In Dissident Gardens, Jonathan Lethem explores the peculiar and enthralling legacy of Rose Angrush, Communist grump of Sunnyside, Queens.

The book opens with Rose. Was she also the first character to come to you?

Well, I thought a lot about Rose, and [her daughter] Miriam, before I began writing, and before I had any clear idea about any of the others. But I’m not much impressed, anymore, by what exists of a book before I begin writing it. I didn’t really know anything about anyone until they walked on, began behaving, forming themselves in language. As it then happened, I wrote Cicero before the others, and his first appearance—in the ocean—was originally the opening chapter. The book was something like his mind: a fist of rage slowly loosening. In retrospect, I had to hate Rose before I could love her, which seems to be a condition that describes a lot of things about this project—Rose, for instance, has to hate America before she loves it.

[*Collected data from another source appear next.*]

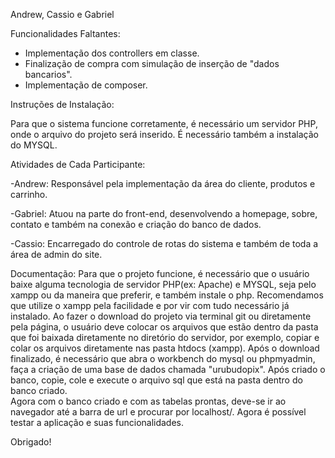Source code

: Andrew, Cassio e Gabriel

Funcionalidades Faltantes:

- Implementação dos controllers em classe.
- Finalização de compra com simulação de inserção de "dados bancarios".
- Implementação de composer.

Instruções de Instalação:

Para que o sistema funcione corretamente, é necessário um servidor PHP, onde o arquivo do projeto será inserido. É necessário também a instalação do MYSQL.

Atividades de Cada Participante:

-Andrew: Responsável pela implementação da área do cliente, produtos e carrinho.

-Gabriel: Atuou na parte do front-end, desenvolvendo a homepage, sobre, contato e também na conexão e criação do banco de dados.

-Cassio: Encarregado do controle de rotas do sistema e também de toda a área de admin do site.

Documentação:
Para que o projeto funcione, é necessário que o usuário baixe alguma tecnologia de servidor PHP(ex: Apache) e MYSQL, seja pelo xampp ou da maneira que preferir, e também instale o php. Recomendamos que utilize o xampp pela facilidade e por vir com tudo necessário já instalado.
Ao fazer o download do projeto via terminal git ou diretamente pela página, o usuário deve colocar os arquivos que estão dentro da pasta que foi baixada diretamente no diretório do servidor, por exemplo, copiar e colar os arquivos diretamente nas pasta htdocs (xampp).
Após o download finalizado, é necessário que abra o workbench do mysql ou phpmyadmin, faça a criação de uma base de dados chamada "urubudopix". Após criado o banco, copie, cole e execute o arquivo sql que está na pasta dentro do banco criado.  
Agora com o banco criado e com as tabelas prontas, deve-se ir ao navegador até a barra de url e procurar por localhost/.
Agora é possível testar a aplicação e suas funcionalidades.

Obrigado! 
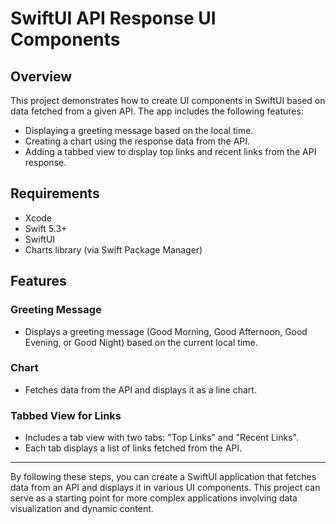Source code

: # SwiftUI API Response UI Components

## Overview

This project demonstrates how to create UI components in SwiftUI based on data fetched from a given API. The app includes the following features:

- Displaying a greeting message based on the local time.
- Creating a chart using the response data from the API.
- Adding a tabbed view to display top links and recent links from the API response.

## Requirements

- Xcode
- Swift 5.3+
- SwiftUI
- Charts library (via Swift Package Manager)

## Features

### Greeting Message

- Displays a greeting message (Good Morning, Good Afternoon, Good Evening, or Good Night) based on the current local time.

### Chart

- Fetches data from the API and displays it as a line chart.

### Tabbed View for Links

- Includes a tab view with two tabs: "Top Links" and "Recent Links".
- Each tab displays a list of links fetched from the API.

---

By following these steps, you can create a SwiftUI application that fetches data from an API and displays it in various UI components. This project can serve as a starting point for more complex applications involving data visualization and dynamic content.

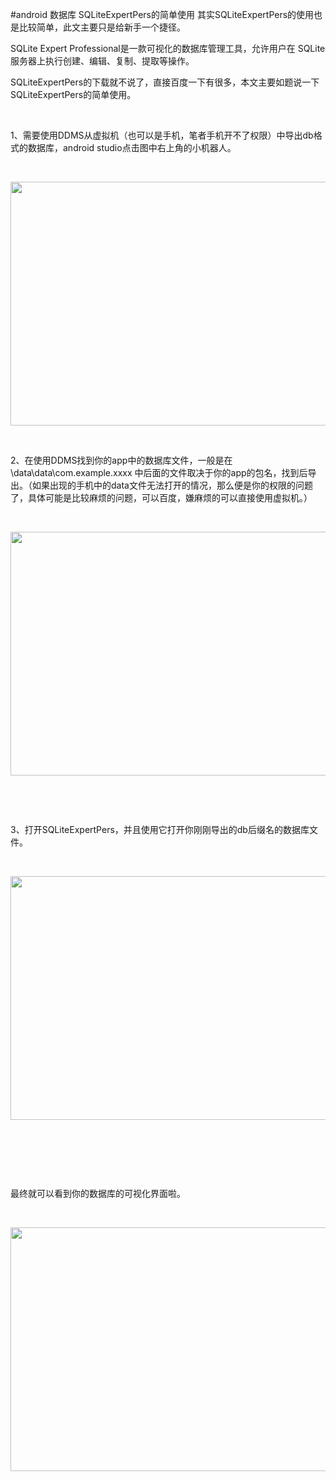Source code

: #android 数据库 SQLiteExpertPers的简单使用
其实SQLiteExpertPers的使用也是比较简单，此文主要只是给新手一个捷径。

SQLite Expert Professional是一款可视化的数据库管理工具，允许用户在 SQLite 服务器上执行创建、编辑、复制、提取等操作。

SQLiteExpertPers的下载就不说了，直接百度一下有很多，本文主要如题说一下SQLiteExpertPers的简单使用。

 

1、需要使用DDMS从虚拟机（也可以是手机，笔者手机开不了权限）中导出db格式的数据库，android studio点击图中右上角的小机器人。

 

<img alt="" class="has" height="390" src="https://img-blog.csdn.net/20151019224545706?watermark/2/text/aHR0cDovL2Jsb2cuY3Nkbi5uZXQv/font/5a6L5L2T/fontsize/400/fill/I0JBQkFCMA==/dissolve/70/gravity/Center" width="700">

 

2、在使用DDMS找到你的app中的数据库文件，一般是在\data\data\com.example.xxxx 中后面的文件取决于你的app的包名，找到后导出。（如果出现的手机中的data文件无法打开的情况，那么便是你的权限的问题了，具体可能是比较麻烦的问题，可以百度，嫌麻烦的可以直接使用虚拟机。）

 

<img alt="" class="has" height="390" src="https://img-blog.csdn.net/20151019224956892?watermark/2/text/aHR0cDovL2Jsb2cuY3Nkbi5uZXQv/font/5a6L5L2T/fontsize/400/fill/I0JBQkFCMA==/dissolve/70/gravity/Center" width="700">

 

 

3、打开SQLiteExpertPers，并且使用它打开你刚刚导出的db后缀名的数据库文件。

 

<img alt="" class="has" height="390" src="https://img-blog.csdn.net/20151019225118245?watermark/2/text/aHR0cDovL2Jsb2cuY3Nkbi5uZXQv/font/5a6L5L2T/fontsize/400/fill/I0JBQkFCMA==/dissolve/70/gravity/Center" width="700">

 

 

 

最终就可以看到你的数据库的可视化界面啦。

 

<img alt="" class="has" height="390" src="https://img-blog.csdn.net/20151019225140773?watermark/2/text/aHR0cDovL2Jsb2cuY3Nkbi5uZXQv/font/5a6L5L2T/fontsize/400/fill/I0JBQkFCMA==/dissolve/70/gravity/Center" width="700">
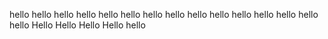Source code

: hello
hello
hello
hello
hello
hello
hello
hello
hello
hello
hello
hello
hello
hello
hello
Hello
Hello
Hello
Hello
hello
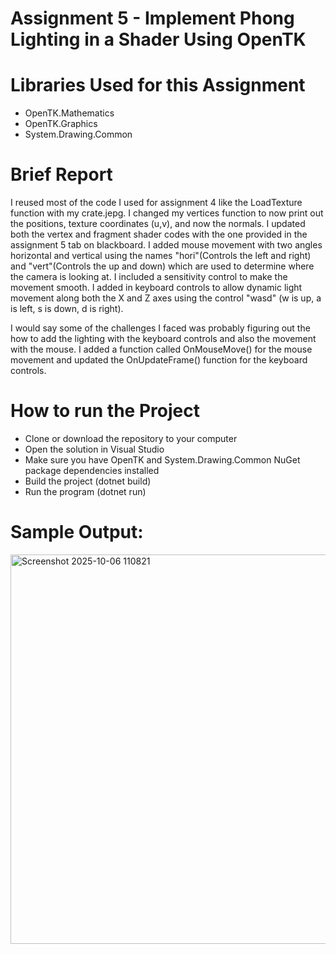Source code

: # Assignment 5 - Implement Phong Lighting in a Shader Using OpenTK

# Libraries Used for this Assignment
- OpenTK.Mathematics
- OpenTK.Graphics
- System.Drawing.Common

# Brief Report
I reused most of the code I used for assignment 4 like the LoadTexture function with my crate.jepg. I changed my vertices function to now print out the positions, texture coordinates (u,v), and now the normals. I updated both the vertex and fragment shader codes with the one provided in the assignment 5 tab on blackboard. I added mouse movement with two angles horizontal and vertical using the names "hori"(Controls the left and right) and "vert"(Controls the up and down) which are used to determine where the camera is looking at. I included a sensitivity control to make the movement smooth. I added in keyboard controls to allow dynamic light movement along both the X and Z axes using the control "wasd" (w is up, a is left, s is down, d is right). 

I would say some of the challenges I faced was probably figuring out the how to add the lighting with the keyboard controls and also the movement with the mouse. I added a function called OnMouseMove() for the mouse movement and updated the OnUpdateFrame() function for the keyboard controls.


# How to run the Project
- Clone or download the repository to your computer
- Open the solution in Visual Studio
- Make sure you have OpenTK and System.Drawing.Common NuGet package dependencies installed
- Build the project (dotnet build)
- Run the program (dotnet run)

# Sample Output:
<img width="725" height="623" alt="Screenshot 2025-10-06 110821" src="https://github.com/user-attachments/assets/843238df-d8c2-449f-a758-c5a2cbf806ad" />


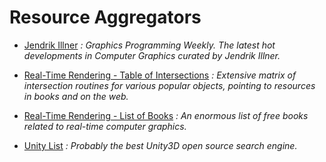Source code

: Resource Aggregators
======

* [Jendrik Illner](https://www.jendrikillner.com/post/)
_: Graphics Programming Weekly. The latest hot developments in Computer Graphics curated by Jendrik Illner._

* [Real-Time Rendering - Table of Intersections](http://www.realtimerendering.com/intersections.html)
_: Extensive matrix of intersection routines for various popular objects, pointing to resources in books and on the web._

* [Real-Time Rendering - List of Books](http://www.realtimerendering.com/books.html)
_: An enormous list of free books related to real-time computer graphics._

* [Unity List](https://unitylist.com/)
_: Probably the best Unity3D open source search engine._


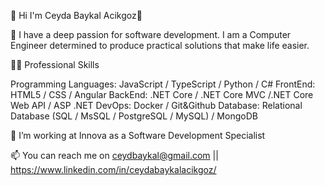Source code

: 
👋 Hi I'm Ceyda Baykal Acikgoz👋

🌱 I have a deep passion for software development. I am a Computer Engineer determined to produce practical solutions that make  life easier.


👨‍💻 Professional Skills

Programming Languages: JavaScript / TypeScript / Python / C#
FrontEnd: HTML5 / CSS / Angular
BackEnd: .NET Core / .NET Core MVC /.NET Core Web API / ASP .NET 
DevOps:  Docker / Git&Github
Database: Relational Database (SQL / MsSQL / PostgreSQL / MySQL) / MongoDB

📍 I’m working at Innova as a Software Development Specialist

📫 You can reach me on ceydbaykal@gmail.com || https://www.linkedin.com/in/ceydabaykalacikgoz/


<br />

[instagram]: https://www.instagram.com/ibrahim_talha_demir
[linkedin]: https://www.linkedin.com/in/ibrahim-talha-demir-4b513a1a9/
[gmail]: mailto:ceydbaykal@gmail.com

<br />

The characters in this book all seem pretty emblematic of the time periods in which they exist [the ’30s through the 2010s] How much of a character is idiosyncratic to that individual personality and how much reflects the wider context?

I’d hardly want to choose. As I’d only managed once before, in The Fortress of Solitude, I sought to have it both ways—to risk saying so much about context that the reader would feel the pressure of social and historical circumstance like a pressure of fathoms of ocean over the heads of the characters—and yet to discover in each of them such particularity, such a degree of presence—idiosyncrasy, to use your word—that they’d live beyond context. The Dickens trick, let’s call it. I hope it worked.

We get to know three generations within this novel, and their stories are interwoven. How did you arrive at this structure?

The truth is that for me this is how the material arrived—the structure announcing itself as a series of deepening posthumous investigations into this dysfunctional unit of imaginary humans. Well, posthumous except for Sergius and Cicero, that is. The structure appears to be taking memory’s faltering and indirect method of investigation as its formal license. But that’s a retrospective description of something I couldn’t have named as I worked.

What research did you do for this book?

Endless, and endlessly eccentric, into New York police history, baseball history, and obviously certain radical and dissident episodes, including some that go completely unmentioned in the book, like Waco. The more I say I did, the more I’ll invite people saying there’s too much of it on the page, but I left mountains of it out, and some of the most tendentious specifics would turn out, if you fact-checked the thing, to be my total inventions. What I did compulsively was read and reread certain texts that gave me the false sense-memories of the ’50s and early ’60s (and, to a lesser extent, the ’30s and ’40s). Lots of novels, many of them minor or forgotten, written in those periods and with then-contemporary settings. Also a certain amount of actual propaganda—I don’t recommend it.